Please write the data out once more, exactly as it is given.

▶ _Stored data_:
============

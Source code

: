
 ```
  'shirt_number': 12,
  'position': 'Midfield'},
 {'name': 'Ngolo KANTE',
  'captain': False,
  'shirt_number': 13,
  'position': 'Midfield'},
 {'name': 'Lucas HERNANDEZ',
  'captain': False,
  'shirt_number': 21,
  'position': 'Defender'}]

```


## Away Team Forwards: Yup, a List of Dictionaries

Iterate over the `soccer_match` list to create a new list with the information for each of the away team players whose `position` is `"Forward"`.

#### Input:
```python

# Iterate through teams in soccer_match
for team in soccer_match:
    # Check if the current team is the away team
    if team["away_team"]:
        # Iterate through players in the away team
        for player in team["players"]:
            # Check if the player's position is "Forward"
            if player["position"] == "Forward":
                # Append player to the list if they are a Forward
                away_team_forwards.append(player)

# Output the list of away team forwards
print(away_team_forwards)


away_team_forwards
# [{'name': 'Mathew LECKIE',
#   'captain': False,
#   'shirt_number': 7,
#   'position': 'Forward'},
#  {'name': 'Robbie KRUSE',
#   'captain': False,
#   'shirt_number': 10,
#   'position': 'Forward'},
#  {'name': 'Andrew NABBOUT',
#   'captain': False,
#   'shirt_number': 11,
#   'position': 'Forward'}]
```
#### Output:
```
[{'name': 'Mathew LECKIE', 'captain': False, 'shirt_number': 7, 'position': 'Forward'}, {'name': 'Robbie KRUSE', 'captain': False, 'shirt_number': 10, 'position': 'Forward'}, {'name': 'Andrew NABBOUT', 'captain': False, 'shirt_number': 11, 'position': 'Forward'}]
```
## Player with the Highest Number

============

▶ _Reply_:
Source code

:
 ```
  'shirt_number': 12,
  'position': 'Midfield'},
 {'name': 'Ngolo KANTE',
  'captain': False,
  'shirt_number': 13,
  'position': 'Midfield'},
 {'name': 'Lucas HERNANDEZ',
  'captain': False,
  'shirt_number': 21,
  'position': 'Defender'}]

```


## Away Team Forwards: Yup, a List of Dictionaries

Iterate over the `soccer_match` list to create a new list with the information for each of the away team players whose `position` is `"Forward"`.

#### Input:
```python

# Iterate through teams in soccer_match
for team in soccer_match:
    # Check if the current team is the away team
    if team["away_team"]:
        # Iterate through players in the away team
        for player in team["players"]:
            # Check if the player's position is "Forward"
            if player["position"] == "Forward":
                # Append player to the list if they are a Forward
                away_team_forwards.append(player)

# Output the list of away team forwards
print(away_team_forwards)


away_team_forwards
# [{'name': 'Mathew LECKIE',
#   'captain': False,
#   'shirt_number': 7,
#   'position': 'Forward'},
#  {'name': 'Robbie KRUSE',
#   'captain': False,
#   'shirt_number': 10,
#   'position': 'Forward'},
#  {'name': 'Andrew NABBOUT',
#   'captain': False,
#   'shirt_number': 11,
#   'position': 'Forward'}]
```
#### Output:
```
[{'name': 'Mathew LECKIE', 'captain': False, 'shirt_number': 7, 'position': 'Forward'}, {'name': 'Robbie KRUSE', 'captain': False, 'shirt_number': 10, 'position': 'Forward'}, {'name': 'Andrew NABBOUT', 'captain': False, 'shirt_number': 11, 'position': 'Forward'}]
```
## Player with the Highest Number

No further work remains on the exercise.